HOW TO COMPLETE THIS TASK - Reprint the entries without altering anything.

(Source texts of formatted documents)

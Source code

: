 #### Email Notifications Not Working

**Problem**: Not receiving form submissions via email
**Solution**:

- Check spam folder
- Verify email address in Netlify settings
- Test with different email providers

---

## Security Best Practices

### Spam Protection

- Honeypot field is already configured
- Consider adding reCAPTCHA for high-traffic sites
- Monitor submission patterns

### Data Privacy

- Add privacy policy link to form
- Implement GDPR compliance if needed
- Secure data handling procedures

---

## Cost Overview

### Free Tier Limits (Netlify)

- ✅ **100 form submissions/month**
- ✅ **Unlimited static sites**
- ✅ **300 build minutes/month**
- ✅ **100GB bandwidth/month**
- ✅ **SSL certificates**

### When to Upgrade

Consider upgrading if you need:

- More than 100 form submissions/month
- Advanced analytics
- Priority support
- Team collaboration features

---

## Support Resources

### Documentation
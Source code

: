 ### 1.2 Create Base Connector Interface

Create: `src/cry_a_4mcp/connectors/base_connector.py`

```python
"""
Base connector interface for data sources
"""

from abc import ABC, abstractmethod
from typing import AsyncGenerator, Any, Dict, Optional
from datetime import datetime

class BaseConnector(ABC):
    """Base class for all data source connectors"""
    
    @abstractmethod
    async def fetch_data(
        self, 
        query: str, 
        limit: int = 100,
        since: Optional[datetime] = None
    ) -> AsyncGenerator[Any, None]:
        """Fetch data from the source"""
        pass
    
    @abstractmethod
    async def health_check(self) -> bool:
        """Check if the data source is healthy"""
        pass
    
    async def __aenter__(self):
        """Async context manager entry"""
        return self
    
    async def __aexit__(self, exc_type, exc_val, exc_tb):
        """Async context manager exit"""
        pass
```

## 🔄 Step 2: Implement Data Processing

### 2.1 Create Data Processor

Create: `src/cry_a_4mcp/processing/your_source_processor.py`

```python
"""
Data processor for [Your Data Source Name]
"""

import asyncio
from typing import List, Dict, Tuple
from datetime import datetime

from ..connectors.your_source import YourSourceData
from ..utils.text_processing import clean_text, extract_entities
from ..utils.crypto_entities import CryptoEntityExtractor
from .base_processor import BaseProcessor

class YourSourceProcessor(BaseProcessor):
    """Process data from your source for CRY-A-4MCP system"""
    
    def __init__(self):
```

ANSWER FOR THE TASK -
Source code

: #### Email Notifications Not Working

**Problem**: Not receiving form submissions via email
**Solution**:

- Check spam folder
- Verify email address in Netlify settings
- Test with different email providers

---

## Security Best Practices

### Spam Protection

- Honeypot field is already configured
- Consider adding reCAPTCHA for high-traffic sites
- Monitor submission patterns

### Data Privacy

- Add privacy policy link to form
- Implement GDPR compliance if needed
- Secure data handling procedures

---

## Cost Overview

### Free Tier Limits (Netlify)

- ✅ **100 form submissions/month**
- ✅ **Unlimited static sites**
- ✅ **300 build minutes/month**
- ✅ **100GB bandwidth/month**
- ✅ **SSL certificates**

### When to Upgrade

Consider upgrading if you need:

- More than 100 form submissions/month
- Advanced analytics
- Priority support
- Team collaboration features

---

## Support Resources

### Documentation
Source code

: ### 1.2 Create Base Connector Interface

Create: `src/cry_a_4mcp/connectors/base_connector.py`

```python
"""
Base connector interface for data sources
"""

from abc import ABC, abstractmethod
from typing import AsyncGenerator, Any, Dict, Optional
from datetime import datetime

class BaseConnector(ABC):
    """Base class for all data source connectors"""
    
    @abstractmethod
    async def fetch_data(
        self, 
        query: str, 
        limit: int = 100,
        since: Optional[datetime] = None
    ) -> AsyncGenerator[Any, None]:
        """Fetch data from the source"""
        pass
    
    @abstractmethod
    async def health_check(self) -> bool:
        """Check if the data source is healthy"""
        pass
    
    async def __aenter__(self):
        """Async context manager entry"""
        return self
    
    async def __aexit__(self, exc_type, exc_val, exc_tb):
        """Async context manager exit"""
        pass
```

## 🔄 Step 2: Implement Data Processing

### 2.1 Create Data Processor

Create: `src/cry_a_4mcp/processing/your_source_processor.py`

```python
"""
Data processor for [Your Data Source Name]
"""

import asyncio
from typing import List, Dict, Tuple
from datetime import datetime

from ..connectors.your_source import YourSourceData
from ..utils.text_processing import clean_text, extract_entities
from ..utils.crypto_entities import CryptoEntityExtractor
from .base_processor import BaseProcessor

class YourSourceProcessor(BaseProcessor):
    """Process data from your source for CRY-A-4MCP system"""
    
    def __init__(self):
```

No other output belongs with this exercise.